I come from Slovakia, and pretty much like everywhere else on Earth, it is very common here to use animals - my family on one side were hunters who routinely killed deer and other free-roaming animals, and the other side owned and killed 'farm animals', especially birds, very often...

  Therefore, I grew up eating almost all the possible weird animal parts you can imagine. Even sheep's brains... I'm not going too much into the details. At the same time I was taught that it is not OK to hurt even one little bug, and blah blah blah same old story of this moral doublethink, you know what I mean. So I've been pretty conditioned into thinking this is fine, the normal course of how we humans behave to other species, nothing weird here, keep going...

  I've even visited many dairy farms here in Central Europe, completely legally, as a freelancing photographer for a commercial firm... doing some campaign that actually encouraged people to buy more dairy, and to think they are even somehow "helping" the cows... Holy shit, it's terrible to even write this. I feel horrible, but on the plus side, I guess visiting all these farms, from the ones with the worst conditions to the "happy" ones, planted some seeds.

  Later at the academy, I lived with a person who referred to themselves as a 'vegan' back then (now embracing "post-veganism", whatever that is supposed to mean), but I really didn't think much about the issue. I had other problems, I didn't even care much about social justice in general. Alas, a privileged person speaks...

   Honestly, I thought that 'animal rights activists' are always just some kind of misunderstood warriors (perhaps kinda true lol), or even radical violent extremists, who do undercover investigations on farms, rescue animals, etc. And I thought it would be a neat art project to "infiltrate their ranks" and do a documentary about it.

    One art group here 'infiltrated' the Communist party and stayed with them for one whole year as a means of subversion, I thought this might be an interesting spin-off to that, so to speak.

   Well, needless to say I never really did that, but I did some research on Tumblr (particularly a blogger who goes by the lovely pseudonym vegan-because-fuck-you , and others, who are now inactive, I think).

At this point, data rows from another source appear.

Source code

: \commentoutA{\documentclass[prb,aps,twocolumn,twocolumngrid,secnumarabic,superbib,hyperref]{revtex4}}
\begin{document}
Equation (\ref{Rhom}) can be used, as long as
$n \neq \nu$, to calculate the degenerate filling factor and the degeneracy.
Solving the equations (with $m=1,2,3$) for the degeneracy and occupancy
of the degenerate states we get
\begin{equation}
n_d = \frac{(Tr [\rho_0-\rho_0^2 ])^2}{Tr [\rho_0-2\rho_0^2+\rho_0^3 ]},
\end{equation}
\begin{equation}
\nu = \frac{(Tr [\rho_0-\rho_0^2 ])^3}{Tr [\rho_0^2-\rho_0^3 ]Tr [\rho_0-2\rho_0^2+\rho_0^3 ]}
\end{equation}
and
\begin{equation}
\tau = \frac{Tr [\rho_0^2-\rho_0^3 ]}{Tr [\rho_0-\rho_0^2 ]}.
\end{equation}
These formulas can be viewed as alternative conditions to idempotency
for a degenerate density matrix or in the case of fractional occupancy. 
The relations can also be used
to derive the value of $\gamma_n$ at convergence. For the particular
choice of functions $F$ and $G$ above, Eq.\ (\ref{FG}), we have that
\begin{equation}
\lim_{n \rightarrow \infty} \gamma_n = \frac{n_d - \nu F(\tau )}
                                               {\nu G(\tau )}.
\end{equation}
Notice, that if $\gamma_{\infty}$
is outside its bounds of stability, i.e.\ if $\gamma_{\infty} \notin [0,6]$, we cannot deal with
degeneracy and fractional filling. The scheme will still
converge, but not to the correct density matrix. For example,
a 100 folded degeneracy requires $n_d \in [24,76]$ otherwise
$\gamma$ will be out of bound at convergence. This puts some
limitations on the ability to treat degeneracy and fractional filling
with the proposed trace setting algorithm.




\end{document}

  And as soon as I was sure I can't justify using animals, I went vegan. First, though, I was plant-based for a while - a period where I didn't use the word vegan, because I thought it would be misleading to people, as I've only applied the principle to the diet.
This is something I see many people NOT doing, unfortunately - they go around annoucing they're vegan and spread the misinformation that it is just a fad diet that you hop on and hop off when it has served its purpose.

   Another thing I think was very important to me was studying the animal rights theory extensively, to actually know what does it mean in the larger context, to be vegan.

  What helped me the most to provide this "theoretical backbone" to my nonviolent vegan advocacy, and ultimately to stay vegan, were the works by abolitionist educators Gary L. Francione and Anna Charlton, but also Tom Regan to some extent. I also have to mention Carol J. Adams' "Sexual Politics of Meat", which was one of the first books on this topic I've ever read and it just struck me how all forms of oppression are so profoundly linked.

  It makes me kind of sad that the work of abolitionists is often so misunderstood and misinterpreted - particularly by the representatives of the 'new welfarist' groups - even to the point of saying that the abolitionists "harmed" the AR movement. Especially since the abolition of animal exploitation is our common goal that was mentioned by the founders of vegan movement all the way back in the 1950's.